[PATCH] Teaching ScalarEvolution to handle IV=add(zext(trunc(IV)), Step)

Hello all,

I wanted to get some feedback on this patch for ScalarEvolution.

It addresses a performance problem I am seeing for simple benchmark.

Starting with this C code:

01: signed char foo(void)
02: {
03: const int count = 8000;
04: signed char result = 0;
05: int j;
06:
07: for (j = 0; j < count; ++j) {
08: result += (result_t)(3);
09: }
10:
11: return result;
12: }

I end up with this IR feeding into Induction Variable Simplification:

01: define signext i8 @foo() nounwind readnone {
02: entry:
03: br label %for.body
04:
05: for.body: ; preds = %entry, %for.body
06: %j.04 = phi i32 [ 0, %entry ], [ %inc, %for.body ]
07: %result.03 = phi i32 [ 0, %entry ], [ %add, %for.body ]
08: %conv2 = and i32 %result.03, 255
09: %add = add nsw i32 %conv2, 3
10: %inc = add nsw i32 %j.04, 1
11: %cmp = icmp slt i32 %inc, 8000
12: br i1 %cmp, label %for.body, label %for.end
13:
14: for.end: ; preds = %for.body
15: %conv1 = trunc i32 %add to i8
16: ret i8 %conv1
17: }

Unfortunately, the 'and' on line 8 prevents Scalar Evolution from
being able to create an expression for '%add' that it knows how to
evaluate.

The patch detects this pattern in createNodeForPHI and creates an
equivalent expression that can be evaluated.

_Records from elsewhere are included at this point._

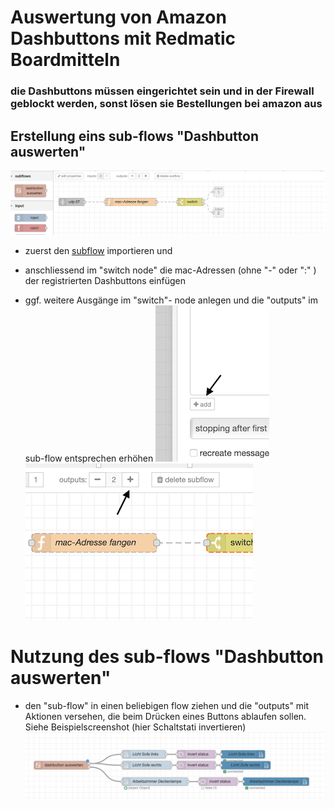 # Auswertung von Amazon Dashbuttons mit Redmatic Boardmitteln
### die Dashbuttons müssen eingerichtet sein und in der Firewall geblockt werden, sonst lösen sie Bestellungen bei amazon aus

## Erstellung eins sub-flows "Dashbutton auswerten"


![flow](https://github.com/holgerimbery/redmatic_flows/raw/master/dashbutton_auswerten/pictures/subflow.png)

* zuerst den [subflow](https://raw.githubusercontent.com/holgerimbery/redmatic_flows/master/dashbutton_auswerten/subflow_dashbutton_auswerten.flow) importieren und 
* anschliessend im "switch node" die mac-Adressen (ohne "-" oder ":" ) der registrierten Dashbuttons einfügen

* ggf. weitere Ausgänge im "switch"- node anlegen und die "outputs" im sub-flow entsprechen erhöhen
![](https://github.com/holgerimbery/redmatic_flows/raw/master/dashbutton_auswerten/pictures/add_output_1.png)
![](https://github.com/holgerimbery/redmatic_flows/raw/master/dashbutton_auswerten/pictures/add_output_2.png)

# Nutzung des sub-flows "Dashbutton auswerten"

* den "sub-flow" in einen beliebigen flow ziehen und die "outputs" mit Aktionen versehen, die beim Drücken eines Buttons ablaufen sollen. 
Siehe Beispielscreenshot (hier Schaltstati invertieren)
![beispielflow](https://github.com/holgerimbery/redmatic_flows/raw/master/dashbutton_auswerten/pictures/dashbutton_beispiel.png)










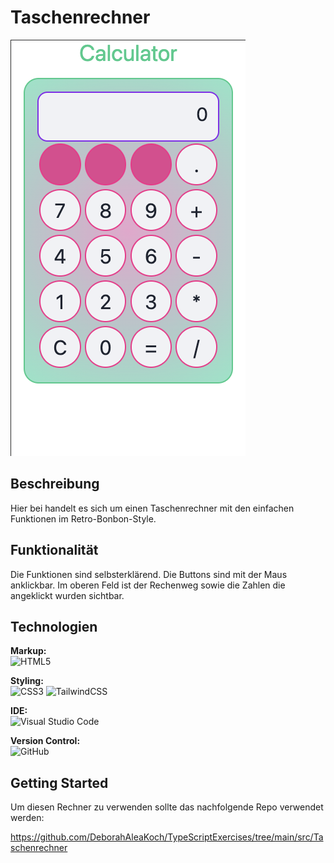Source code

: # Taschenrechner

<img src="./Taschenrechner.png">

## Beschreibung

<p> Hier bei handelt es sich um einen Taschenrechner mit den einfachen Funktionen im Retro-Bonbon-Style.</p>

## Funktionalität

<p>Die Funktionen sind selbsterklärend. Die Buttons sind mit der Maus anklickbar. Im oberen Feld ist der Rechenweg sowie die Zahlen die angeklickt wurden sichtbar.</p>

## Technologien

**Markup:**  
![HTML5](https://img.shields.io/badge/html5-%23E34F26.svg?style=for-the-badge&logo=html5&logoColor=white)

**Styling:**  
![CSS3](https://img.shields.io/badge/css3-%231572B6.svg?style=for-the-badge&logo=css3&logoColor=white)
![TailwindCSS](https://img.shields.io/badge/tailwindcss-%2338B2AC.svg?style=for-the-badge&logo=tailwind-css&logoColor=white)

**IDE:**  
![Visual Studio Code](https://img.shields.io/badge/Visual%20Studio%20Code-0078d7.svg?style=for-the-badge&logo=visual-studio-code&logoColor=white)

**Version Control:**  
![GitHub](https://img.shields.io/badge/github-%23121011.svg?style=for-the-badge&logo=github&logoColor=white)

## Getting Started

<p> Um diesen Rechner zu verwenden sollte das nachfolgende Repo verwendet werden:

<a>https://github.com/DeborahAleaKoch/TypeScriptExercises/tree/main/src/Taschenrechner</a>

</p>
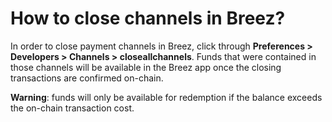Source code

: # How to close channels in Breez?

In order to close payment channels in Breez, click through **Preferences > Developers > Channels > closeallchannels**.
Funds that were contained in those channels will be available in the Breez app once the closing transactions are confirmed on-chain.
 
**Warning**: funds will only be available for redemption if the balance exceeds the on-chain transaction cost.  
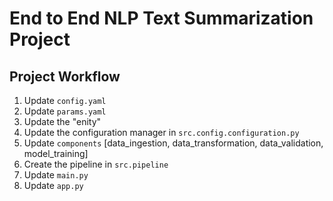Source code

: # End to End NLP Text Summarization Project

## Project Workflow
1. Update `config.yaml`
2. Update `params.yaml`
3. Update the "enity"
4. Update the configuration manager in `src.config.configuration.py`
5. Update `components` [data_ingestion, data_transformation, data_validation, model_training]
6. Create the pipeline in `src.pipeline`
7. Update `main.py`
8. Update `app.py`
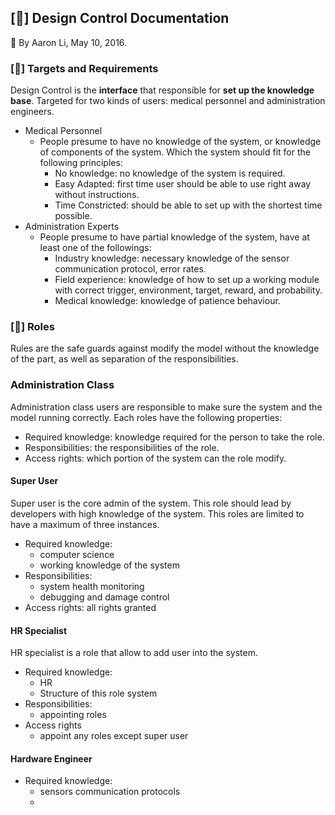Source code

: [&#xf0eb;] **Design Control Documentation**
-------------
&#xf040; By Aaron Li, May 10, 2016. 

### [&#xf192;] **Targets and Requirements**
Design Control is the **interface** that responsible for **set up the knowledge base**. Targeted for two kinds of users:  medical personnel and administration engineers. 

* Medical Personnel
	* People presume to have no knowledge of the system, or knowledge of components of the system. Which the system should fit for the following principles:
		* No knowledge: no knowledge of the system is required.
		* Easy Adapted: first time user should be able to use right away without instructions.
		* Time Constricted: should be able to set up with the shortest time possible. 
* Administration Experts
	* People presume to have partial knowledge of the system, have at least one of the followings:
		* Industry knowledge: necessary knowledge of the sensor communication protocol, error rates. 
		* Field experience: knowledge of how to set up a working module with correct trigger, environment, target, reward, and probability.
		* Medical knowledge: knowledge of patience behaviour.

### [&#xf0c0;] **Roles**

Rules are the safe guards against modify the model without the knowledge of the part, as well as separation of the responsibilities.

### Administration Class
Administration class users are responsible to make sure the system and the model running correctly. Each roles have the following properties:

* Required knowledge: knowledge required for the person to take the role. 
* Responsibilities: the responsibilities of the role.
* Access rights: which portion of the system can the role modify.

#### Super User
Super user is the core admin of the system. This role should lead by developers with high knowledge of the system. This roles are limited to have a maximum of three instances.

* Required knowledge:
	* computer science
	* working knowledge of the system
* Responsibilities: 
	* system health monitoring
	* debugging and damage control
* Access rights: all rights granted

#### HR Specialist
HR specialist is a role that allow to add user into the system.

 * Required knowledge: 
	 * HR
	 * Structure of this role system
 * Responsibilities:
	 * appointing roles
 * Access rights
	 * appoint any roles except super user
 
#### Hardware Engineer

* Required knowledge: 
	* sensors communication protocols
	* 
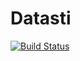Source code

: # Datasti

[![Build Status](https://cloud.drone.io/api/badges/RFJBraunstingl/datasti/status.svg)](https://cloud.drone.io/RFJBraunstingl/datasti)
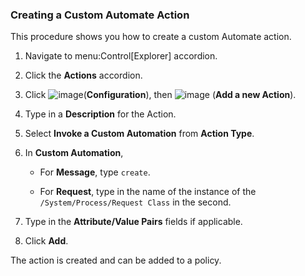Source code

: ### Creating a Custom Automate Action

This procedure shows you how to create a custom Automate action.

1.  Navigate to menu:Control\[Explorer\] accordion.

2.  Click the **Actions** accordion.

3.  Click ![image](../images/1847.png)(**Configuration**), then
    ![image](../images/1862.png) (**Add a new Action**).

4.  Type in a **Description** for the Action.

5.  Select **Invoke a Custom Automation** from **Action Type**.

6.  In **Custom Automation**,

      - For **Message**, type `create`.

      - For **Request**, type in the name of the instance of the
        `/System/Process/Request Class` in the second.

7.  Type in the **Attribute/Value Pairs** fields if applicable.

8.  Click **Add**.

The action is created and can be added to a policy.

Note that SCEV translates the 'and' into
   ZeroExtend(Truncate(%result.03, i8), i32)

So in terms of SCEV expressions, we essentially have
   %add[n] = Add(ZeroExtend(Truncate(%add[n-1], i8), i32), 3)

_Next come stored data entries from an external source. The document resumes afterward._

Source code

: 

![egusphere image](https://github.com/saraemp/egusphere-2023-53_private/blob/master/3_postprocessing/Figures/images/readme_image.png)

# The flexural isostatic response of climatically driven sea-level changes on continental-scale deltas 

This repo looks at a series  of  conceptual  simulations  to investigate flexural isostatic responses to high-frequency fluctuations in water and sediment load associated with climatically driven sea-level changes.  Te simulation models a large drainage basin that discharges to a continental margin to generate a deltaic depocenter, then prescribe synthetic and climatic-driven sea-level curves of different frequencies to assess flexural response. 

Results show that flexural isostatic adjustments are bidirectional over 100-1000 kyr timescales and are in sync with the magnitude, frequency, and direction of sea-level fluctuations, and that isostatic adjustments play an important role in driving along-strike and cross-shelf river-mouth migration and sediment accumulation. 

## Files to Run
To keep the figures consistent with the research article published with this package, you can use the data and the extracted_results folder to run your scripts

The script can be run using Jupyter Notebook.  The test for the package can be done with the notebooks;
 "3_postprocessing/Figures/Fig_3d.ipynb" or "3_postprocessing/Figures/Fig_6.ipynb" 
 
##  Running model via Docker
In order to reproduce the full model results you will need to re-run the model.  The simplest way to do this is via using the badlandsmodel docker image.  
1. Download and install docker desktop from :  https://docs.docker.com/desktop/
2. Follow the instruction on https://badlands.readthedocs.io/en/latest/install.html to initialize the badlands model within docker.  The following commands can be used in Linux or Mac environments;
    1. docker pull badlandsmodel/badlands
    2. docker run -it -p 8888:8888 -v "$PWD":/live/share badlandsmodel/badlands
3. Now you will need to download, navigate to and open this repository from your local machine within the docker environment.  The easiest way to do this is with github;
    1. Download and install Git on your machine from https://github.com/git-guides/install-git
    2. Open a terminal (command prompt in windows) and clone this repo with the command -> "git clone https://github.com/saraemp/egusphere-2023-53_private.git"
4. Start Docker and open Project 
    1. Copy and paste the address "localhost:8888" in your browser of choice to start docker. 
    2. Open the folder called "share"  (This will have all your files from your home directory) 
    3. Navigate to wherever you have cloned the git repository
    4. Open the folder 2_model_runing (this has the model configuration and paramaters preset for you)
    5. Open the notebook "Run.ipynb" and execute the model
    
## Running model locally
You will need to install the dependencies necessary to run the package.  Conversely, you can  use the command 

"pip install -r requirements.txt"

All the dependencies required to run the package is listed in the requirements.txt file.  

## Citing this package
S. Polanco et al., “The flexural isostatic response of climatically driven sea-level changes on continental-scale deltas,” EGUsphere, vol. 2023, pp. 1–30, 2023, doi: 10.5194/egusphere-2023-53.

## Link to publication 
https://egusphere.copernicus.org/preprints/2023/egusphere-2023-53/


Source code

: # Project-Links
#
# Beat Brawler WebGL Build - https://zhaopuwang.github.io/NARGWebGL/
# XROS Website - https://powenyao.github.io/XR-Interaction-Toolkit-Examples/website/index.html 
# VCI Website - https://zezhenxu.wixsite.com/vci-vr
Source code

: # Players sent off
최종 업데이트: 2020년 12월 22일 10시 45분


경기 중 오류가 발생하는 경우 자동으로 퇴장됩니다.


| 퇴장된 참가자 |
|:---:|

(BTW, I'm no scholar here, just a layman, so my terminology is
probably all wrong).

The patch basically moves the ZeroExtend and Truncate outside of the
recurrence, though it must take into account that for iteration n, the
ZeroExtend and Truncate apply to the value at iteration n-1.

For a constant step this is accomplished by subtracting one step from
the recurrence, performing the Truncate and ZeroExtend, and then
adding the step to the result. In other words:

   %add[n] = Add(
               ZeroExtend(
                 Truncate(
                   Minus(AddRec(Start=0,Step=3)[n], 3),
                   i8),
                 i32),
               3)

It's a little more complicated when the Step is another recurrence,
but essentially the same.

Thoughts?

Matthew C.

0001-Teach-ScalarEvolution-to-handle-IV-add-zext-trunc-IV.patch (10.9 KB)

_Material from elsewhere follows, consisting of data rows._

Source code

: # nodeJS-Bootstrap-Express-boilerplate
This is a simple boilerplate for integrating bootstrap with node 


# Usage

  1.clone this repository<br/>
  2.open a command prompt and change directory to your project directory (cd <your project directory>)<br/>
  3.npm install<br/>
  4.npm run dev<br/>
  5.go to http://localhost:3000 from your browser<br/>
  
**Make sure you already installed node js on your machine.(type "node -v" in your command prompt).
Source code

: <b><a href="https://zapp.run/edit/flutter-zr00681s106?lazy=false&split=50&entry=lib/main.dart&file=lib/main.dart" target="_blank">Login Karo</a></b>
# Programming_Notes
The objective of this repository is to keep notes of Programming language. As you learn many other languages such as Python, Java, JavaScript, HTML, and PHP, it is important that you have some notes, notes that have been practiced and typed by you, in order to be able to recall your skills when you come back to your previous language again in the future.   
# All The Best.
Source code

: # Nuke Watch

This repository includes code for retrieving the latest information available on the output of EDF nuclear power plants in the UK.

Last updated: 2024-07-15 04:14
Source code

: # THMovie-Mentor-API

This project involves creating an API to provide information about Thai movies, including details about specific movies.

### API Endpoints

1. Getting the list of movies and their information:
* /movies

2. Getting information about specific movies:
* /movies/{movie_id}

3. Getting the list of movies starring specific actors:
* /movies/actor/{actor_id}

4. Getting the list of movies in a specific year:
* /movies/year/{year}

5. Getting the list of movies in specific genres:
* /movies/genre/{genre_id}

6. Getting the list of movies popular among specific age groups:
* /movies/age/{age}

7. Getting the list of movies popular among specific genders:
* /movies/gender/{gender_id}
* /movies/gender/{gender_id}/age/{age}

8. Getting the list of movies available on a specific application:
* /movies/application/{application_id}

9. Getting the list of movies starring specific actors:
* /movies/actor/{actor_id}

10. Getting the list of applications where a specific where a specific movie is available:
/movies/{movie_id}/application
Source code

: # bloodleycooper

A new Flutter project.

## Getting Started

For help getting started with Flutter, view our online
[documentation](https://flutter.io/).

Any ScalarEvolution experts out there have any thought about this patch?

Thanks,
Matthew Curtis.

Hello all,

I wanted to get some feedback on this patch for ScalarEvolution.

It addresses a performance problem I am seeing for simple benchmark.

Starting with this C code:

01: signed char foo(void)
02: {
03: const int count = 8000;
04: signed char result = 0;
05: int j;
06:
07: for (j = 0; j < count; ++j) {
08: result += (result_t)(3);
09: }
10:
11: return result;
12: }

FWIW, this code is probably not doing what it was intended to do; it's
result is implementation-defined or an implementation-defined signal is
raised (6.3.1.3).

I end up with this IR feeding into Induction Variable Simplification:

01: define signext i8 @foo() nounwind readnone {
02: entry:
03: br label %for.body
04:
05: for.body: ; preds = %entry,
%for.body
06: %j.04 = phi i32 [ 0, %entry ], [ %inc, %for.body ]
07: %result.03 = phi i32 [ 0, %entry ], [ %add, %for.body ]
08: %conv2 = and i32 %result.03, 255
09: %add = add nsw i32 %conv2, 3
10: %inc = add nsw i32 %j.04, 1
11: %cmp = icmp slt i32 %inc, 8000
12: br i1 %cmp, label %for.body, label %for.end
13:
14: for.end: ; preds = %for.body
15: %conv1 = trunc i32 %add to i8
16: ret i8 %conv1
17: }

I'm confused about how you got this IR from that C testcase. What is
result_t? Did you do anything special?

Unfortunately, the 'and' on line 8 prevents Scalar Evolution from
being able to create an expression for '%add' that it knows how to
evaluate.

The patch detects this pattern in createNodeForPHI and creates an
equivalent expression that can be evaluated.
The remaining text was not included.